As much as I love what Dark Descent Records has done in 2011–and will continue to do so–they have to have a blight on their record at some point right? If I’m being brutally honest, for me it’s the second album from Philadelphia’s supposedly legendary death metal act Goreaphobia.

Listen. Just because you formed in 1988 and over twenty years ago rubbed shoulders with the likes of Suffocation and other early death metal acts, and even shared members with the likes of Master, Bloodstorm and Incantation, and even if you eventually released one 2 song single on Relapse Records, simply does not make you a legend. As already documented in your first album after twenty years of relative non-productivity (7 splits, demos and singles in 20 years), your comeback really wasn’t that highly regarded or necessary.

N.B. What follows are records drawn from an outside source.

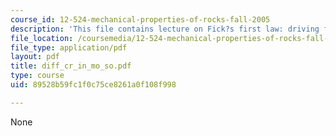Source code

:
 ```yaml
---
course_id: 12-524-mechanical-properties-of-rocks-fall-2005
description: 'This file contains lecture on Fick?s first law: driving force.'
file_location: /coursemedia/12-524-mechanical-properties-of-rocks-fall-2005/89528b59fc1f0c75ce8261a0f108f998_diff_cr_in_mo_so.pdf
file_type: application/pdf
layout: pdf
title: diff_cr_in_mo_so.pdf
type: course
uid: 89528b59fc1f0c75ce8261a0f108f998

---
```

None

Apocalyptic Necromancy sounds just like you’d expect if a trio of 40 somethings tried to get back into the death metal game after a 20 year layoff. Even with their second attempt; it’s tired, worn out, and simply relies of its past. Coming with hints of  Master or Possessed with a dash of Germanic thrash due to a sort of early or primal death metal, that’s really thrash with slightly gruffer vocals and more ‘extreme’ lyrics,  and topped off with a rather unconvincing occult evil vibe, Goreaphobia simply don’t belong around in 2011.

Not that I don’t appreciate old school metal, regular readers of the site are surely aware that I’m an old school death metal guy at heart, but there’s nothing on this album that arouses me…musically speaking. Other than the production, which is pretty much spot on between thrash and death metal, the songs simply bash, smash, squeal and wheeze their way lifelessly through 48-minutes of yawn inducing material. I can’t recall a single memorable or defining riff or moment from the likes of  “Xurroth Rreeth N’Vez Helm (City of Rot and Decay)”, “Shroud of the Hyena (…..Innall Ninuttix…..)”, “Totem of the Vulture (…..Sirrix Noxhuun…..) ” or “Rust Worms & The Noxious Fevers They Bring”.  To add to the insult, the 7+ minute closure “White Wind Spectre” is actually painful to get through.

If only the music had been as appealing as the song titles.

A rare swing and a miss for Dark Descent. I know they’ve got a couple of grand slams remaining for the rest of the year, so I’m not too concerned.

 

 

 

 

 

 

[Visit the band's website]
Written by Erik T
September 3rd, 2011

Comments

  1. Commented by: fork tongue

    I really liked this album. If it wasn’t such a great year for death metal it’d be up there for death metal album of the year for me.